Le virage à droite de la CDU/CSU est inéluctable. Angela Merkel n’aura alors guère de chances de s’identifier à un parti qu’elle aura néanmoins dirigé depuis dix-huit ans. Elle ne pourra pas le conduire vers de nouvelles élections qui semblent de plus en plus vraisemblables. Espérant repousser leur échéance, la chancelière souhaiterait qu’elles aient lieu après les européennes de mai 2019. Consciente du fossé grandissant qui se creuse entre elle et ses amis politiques, elle sait que son choix pour « l’Europe des progressistes » contre celle des « populistes » risque d’être minoritaire au sein de sa propre formation. Passée relativement inaperçue, car exposée par un homme politique encore peu connu il y a quelques jours, une déclaration du nouveau président du groupe chrétien-démocrate au Bundestag devrait susciter quelques inquiétudes au-delà des frontières allemandes.

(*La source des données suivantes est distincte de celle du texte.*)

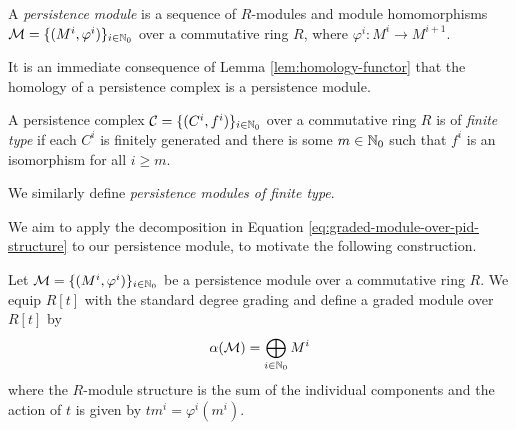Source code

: \begin{definition} \label{def:persistence-module}
    A \emph{persistence module} is a sequence of $R$-modules and module homomorphisms $\mathcal M = \{(M^i, \varphi^i)\}_{i \in \mathbb N_0}$ over a commutative ring $R$, where $\varphi^i: M^i \to M^{i+1}$.
\end{definition}

It is an immediate consequence of Lemma \ref{lem:homology-functor} that the homology of a persistence complex is a persistence module.



\begin{definition} \label{def:finite-type-persistence-complex}
    A persistence complex $\mathcal C = \{(C^i, f^i)\}_{i \in \mathbb N_0}$ over a commutative ring $R$ is of \emph{finite type} if each $C^i$ is finitely generated and there is some $m \in \mathbb N_0$ such that $f^i$ is an isomorphism for all $i \geq m$.
\end{definition}

We similarly define \emph{persistence modules of finite type}.

We aim to apply the decomposition in Equation \ref{eq:graded-module-over-pid-structure} to our persistence module, to motivate the following construction.

\begin{definition}
    Let $\mathcal M = \{(M^i, \varphi^i)\}_{i \in \mathbb N_0}$ be a persistence module over a commutative ring $R$. We equip $R[t]$ with the standard degree grading and define a graded module over $R[t]$ by
    \[ \alpha(\mathcal M) = \bigoplus_{i\in\mathbb N_0} M^i \]
    where the $R$-module structure is the sum of the individual components and the action of $t$ is given by $tm^i = \varphi^i(m^i)$.
\end{definition}

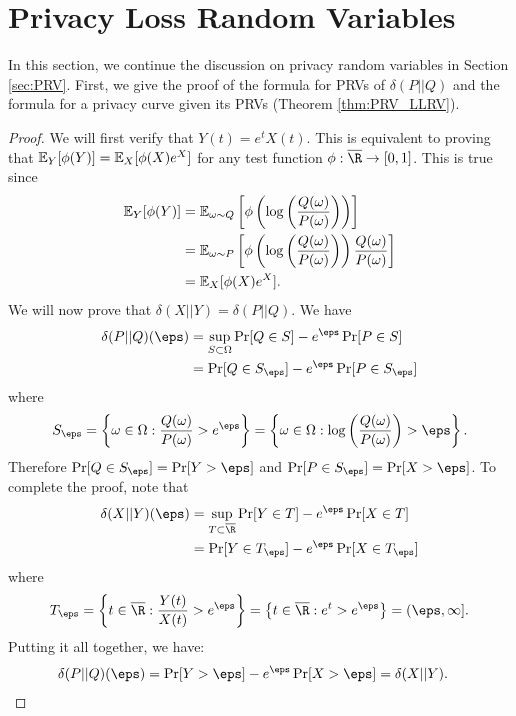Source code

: \section{Privacy Loss Random Variables}
\label{sec:appendix_PRV}
In this section, we continue the discussion on privacy random variables in Section \ref{sec:PRV}. First, we give the proof of the formula for PRVs of $\delta(P||Q)$ and the formula for a privacy curve given its PRVs (Theorem \ref{thm:PRV_LLRV}).

{\renewcommand\footnote[1]{}\PRVLLRV*}
\begin{proof}
We will first verify that $Y(t)=e^t X(t).$ This is equivalent to proving that $\E_Y[\phi(Y)]=\E_X[\phi(X)e^X]$ for any test function $\phi:\bR \to [0,1]$. This is true since
	\begin{align*}
		\E_Y[\phi(Y)]&= \E_{\omega\sim Q}\lb \phi\lp\log\lp \frac{Q(\omega)}{P(\omega)}\rp\rp\rb \\
		&= \E_{\omega\sim P}\lb \phi\lp\log\lp \frac{Q(\omega)}{P(\omega)}\rp\rp \frac{Q(\omega)}{P(\omega)}\rb\\
		&= \E_X[\phi(X)e^X].
	\end{align*}
	We will now prove that $\delta(X||Y)=\delta(P||Q).$
	We have
	\begin{align*}
		\delta(P||Q)(\eps) &= \sup_{S \subset \Omega} \Pr[Q\in S] - e^\eps\Pr[P\in S]\\
		&= \Pr[Q\in S_\eps] - e^\eps\Pr[P\in S_\eps]
	\end{align*}
	where $$S_\eps = \left\{\omega\in \Omega: \frac{Q(\omega)}{P(\omega)} > e^\eps \right\}=\left\{\omega\in \Omega: \log\lp\frac{Q(\omega)}{P(\omega)}\rp > \eps \right\}.$$ 
	Therefore $\Pr[Q\in S_\eps]=\Pr[Y > \eps]$ and $\Pr[P\in S_\eps]=\Pr[X > \eps]$. To complete the proof, note that 
	\begin{align*}
		\delta(X||Y)(\eps) &= \sup_{T \subset \bR} \Pr[Y\in T] - e^\eps\Pr[X\in T]\\
		&= \Pr[Y\in T_\eps] - e^\eps\Pr[X\in T_\eps]
	\end{align*}
	where $$T_\eps = \left\{t\in \bR: \frac{Y(t)}{X(t)} > e^\eps \right\}= \left\{t\in \bR: e^t > e^\eps \right\}=(\eps,\infty].$$
	Putting it all together, we have:
	\begin{align*}
		\delta(P||Q)(\eps)&=\Pr[Y>\eps] - e^\eps \Pr[X>\eps]=\delta(X||Y).
	\end{align*}

\end{proof}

Ralph Brinkhaus a en effet manifesté son opposition aux réformes européennes présentées par Emmanuel Macron et a dit tout le mal qu’il pensait d’un budget de la zone euro que pourtant la chancelière avait accepté lors de sa rencontre au château de Meseberg, en juin dernier, avec le président de la République française. Par conséquent, en prenant les rênes de la fraction CDU/CSU au Bundestag, ce même Brinkhaus pourrait provoquer une crise franco-allemande dont on ne mesure pas encore les répercussions qu’elle pourrait avoir sur le devenir de l’Union européenne.

Après l’Italie, la République fédérale d’Allemagne pourrait devenir le prochain « (très grand) enfant malade » de l’Europe. Les temps où Angela Merkel assurait une stabilité européenne sont bel et bien révolus, d’autant qu’une nouvelle majorité et de surcroît un nouveau chancelier ne seraient certainement pas en mesure de la garantir. Ainsi, il ne faut pas se voiler les yeux : Angela Merkel n’en a plus pour très longtemps. À ses voisins et à ses partenaires d’en prendre immédiatement conscience.